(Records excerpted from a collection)

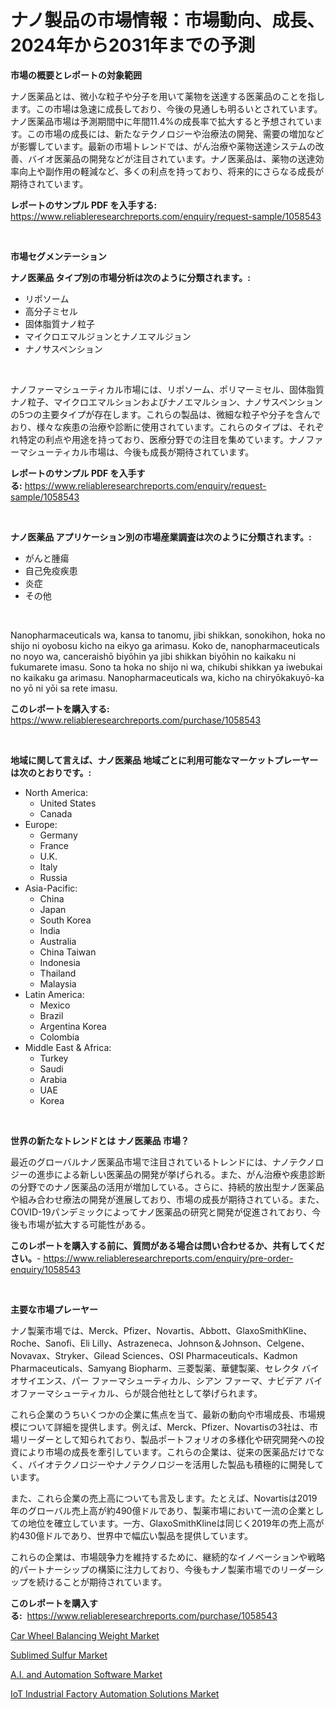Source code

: <p><h1>ナノ製品の市場情報：市場動向、成長、2024年から2031年までの予測</h1></p><p><strong>市場の概要とレポートの対象範囲</strong></p>
<p><p>ナノ医薬品とは、微小な粒子や分子を用いて薬物を送達する医薬品のことを指します。この市場は急速に成長しており、今後の見通しも明るいとされています。ナノ医薬品市場は予測期間中に年間11.4%の成長率で拡大すると予想されています。この市場の成長には、新たなテクノロジーや治療法の開発、需要の増加などが影響しています。最新の市場トレンドでは、がん治療や薬物送達システムの改善、バイオ医薬品の開発などが注目されています。ナノ医薬品は、薬物の送達効率向上や副作用の軽減など、多くの利点を持っており、将来的にさらなる成長が期待されています。</p></p>
<p><strong>レポートのサンプル PDF を入手する:</strong> <a href="https://www.reliableresearchreports.com/enquiry/request-sample/1058543">https://www.reliableresearchreports.com/enquiry/request-sample/1058543</a></p>
<p>&nbsp;</p>
<p><strong>市場セグメンテーション</strong></p>
<p><strong>ナノ医薬品 タイプ別の市場分析は次のように分類されます。:</strong></p>
<p><ul><li>リポソーム</li><li>高分子ミセル</li><li>固体脂質ナノ粒子</li><li>マイクロエマルジョンとナノエマルジョン</li><li>ナノサスペンション</li></ul></p>
<p>&nbsp;</p>
<p><p>ナノファーマシューティカル市場には、リポソーム、ポリマーミセル、固体脂質ナノ粒子、マイクロエマルションおよびナノエマルション、ナノサスペンションの5つの主要タイプが存在します。これらの製品は、微細な粒子や分子を含んでおり、様々な疾患の治療や診断に使用されています。これらのタイプは、それぞれ特定の利点や用途を持っており、医療分野での注目を集めています。ナノファーマシューティカル市場は、今後も成長が期待されています。</p></p>
<p><strong>レポートのサンプル PDF を入手する:</strong>&nbsp;<a href="https://www.reliableresearchreports.com/enquiry/request-sample/1058543">https://www.reliableresearchreports.com/enquiry/request-sample/1058543</a></p>
<p>&nbsp;</p>
<p><strong> ナノ医薬品 アプリケーション別の市場産業調査は次のように分類されます。:</strong></p>
<p><ul><li>がんと腫瘍</li><li>自己免疫疾患</li><li>炎症</li><li>その他</li></ul></p>
<p>&nbsp;</p>
<p><p>Nanopharmaceuticals wa, kansa to tanomu, jibi shikkan, sonokihon, hoka no shijo ni oyobosu kicho na eikyo ga arimasu. Koko de, nanopharmaceuticals no noyo wa, canceraishō biyōhin ya jibi shikkan biyōhin no kaikaku ni fukumarete imasu. Sono ta hoka no shijo ni wa, chikubi shikkan ya iwebukai no kaikaku ga arimasu. Nanopharmaceuticals wa, kicho na chiryōkakuyō-ka no yō ni yōi sa rete imasu.</p></p>
<p><strong>このレポートを購入する:</strong>&nbsp; <a href="https://www.reliableresearchreports.com/purchase/1058543">https://www.reliableresearchreports.com/purchase/1058543</a></p>
<p>&nbsp;</p>
<p><strong>地域に関して言えば、ナノ医薬品 地域ごとに利用可能なマーケットプレーヤーは次のとおりです。:</strong></p>
<p><ul>
    <li>
        North America:
        <ul>
            <li>United States</li>
            <li>Canada</li>
        </ul>
    </li>
    <li>
        Europe:
        <ul>
            <li>Germany</li>
            <li>France</li>
            <li>U.K.</li>
            <li>Italy</li>
            <li>Russia</li>
        </ul>
    </li>
    <li>
        Asia-Pacific:
        <ul>
            <li>China</li>
            <li>Japan</li>
            <li>South Korea</li>
            <li>India</li>
            <li>Australia</li>
            <li>China Taiwan</li>
            <li>Indonesia</li>
            <li>Thailand</li>
            <li>Malaysia</li>
        </ul>
    </li>
    <li>
        Latin America:
        <ul>
            <li>Mexico</li>
            <li>Brazil</li>
            <li>Argentina Korea</li>
            <li>Colombia</li>
        </ul>
    </li>
    <li>
        Middle East & Africa:
        <ul>
            <li>Turkey</li>
            <li>Saudi</li>
            <li>Arabia</li>
            <li>UAE</li>
            <li>Korea</li>
        </ul>
    </li>
    </ul></p>
<p>&nbsp;</p>
<p><strong>世界の新たなトレンドとは ナノ医薬品 市場？</strong></p>
<p><p>最近のグローバルナノ医薬品市場で注目されているトレンドには、ナノテクノロジーの進歩による新しい医薬品の開発が挙げられる。また、がん治療や疾患診断の分野でのナノ医薬品の活用が増加している。さらに、持続的放出型ナノ医薬品や組み合わせ療法の開発が進展しており、市場の成長が期待されている。また、COVID-19パンデミックによってナノ医薬品の研究と開発が促進されており、今後も市場が拡大する可能性がある。</p></p>
<p><strong>このレポートを購入する前に、質問がある場合は問い合わせるか、共有してください。</strong>- <a href="https://www.reliableresearchreports.com/enquiry/pre-order-enquiry/1058543">https://www.reliableresearchreports.com/enquiry/pre-order-enquiry/1058543</a></p>
<p>&nbsp;</p>
<p><strong>主要な市場プレーヤー</strong></p>
<p><p>ナノ製薬市場では、Merck、Pfizer、Novartis、Abbott、GlaxoSmithKline、Roche、Sanofi、Eli Lilly、Astrazeneca、Johnson＆Johnson、Celgene、Novavax、Stryker、Gilead Sciences、OSI Pharmaceuticals、Kadmon Pharmaceuticals、Samyang Biopharm、三菱製薬、華健製薬、セレクタ バイオサイエンス、パー ファーマシューティカル、シアン ファーマ、ナビデア バイオファーマシューティカル、らが競合他社として挙げられます。</p><p>これら企業のうちいくつかの企業に焦点を当て、最新の動向や市場成長、市場規模について詳細を提供します。例えば、Merck、Pfizer、Novartisの3社は、市場リーダーとして知られており、製品ポートフォリオの多様化や研究開発への投資により市場の成長を牽引しています。これらの企業は、従来の医薬品だけでなく、バイオテクノロジーやナノテクノロジーを活用した製品も積極的に開発しています。</p><p>また、これら企業の売上高についても言及します。たとえば、Novartisは2019年のグローバル売上高が約490億ドルであり、製薬市場において一流の企業としての地位を確立しています。一方、GlaxoSmithKlineは同じく2019年の売上高が約430億ドルであり、世界中で幅広い製品を提供しています。</p><p>これらの企業は、市場競争力を維持するために、継続的なイノベーションや戦略的パートナーシップの構築に注力しており、今後もナノ製薬市場でのリーダーシップを続けることが期待されています。</p></p>
<p><strong>このレポートを購入する:</strong>&nbsp;&nbsp;<a href="https://www.reliableresearchreports.com/purchase/1058543">https://www.reliableresearchreports.com/purchase/1058543</a></p>
<p><p><a href="https://lydian-appliance-61d.notion.site/Car-Wheel-Balancing-Weight-Market-Challenges-Opportunities-and-Growth-Drivers-and-Major-Market-Pl-9adae33f4b2547ea8648de957b1121d0">Car Wheel Balancing Weight Market</a></p><p><a href="https://github.com/Sherrillcrooksxa8i18ucf2m/Market-Research-Report-List-1/blob/main/sublimed-sulfur-market.md">Sublimed Sulfur Market</a></p><p><a href="https://view.publitas.com/reportprime-1/ai-and-automation-software-market-size-evaluating-its-market-trends-growth-and-projections-2023-2030/">A.I. and Automation Software Market</a></p><p><a href="https://view.publitas.com/reportprime-1/decoding-the-iot-industrial-factory-automation-solutions-market-a-deep-dive-into-the-latest-market-trends-market-segmentation-and-competitive-analysis/">IoT Industrial Factory Automation Solutions Market</a></p></p>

**What the task asks**
Take every line above where "sample" appears and copy it.

**Solution to this exercise**
<p><strong>レポートのサンプル PDF を入手する:</strong> <a href="https://www.reliableresearchreports.com/enquiry/request-sample/1058543">https://www.reliableresearchreports.com/enquiry/request-sample/1058543</a></p>
<p><strong>レポートのサンプル PDF を入手する:</strong>&nbsp;<a href="https://www.reliableresearchreports.com/enquiry/request-sample/1058543">https://www.reliableresearchreports.com/enquiry/request-sample/1058543</a></p>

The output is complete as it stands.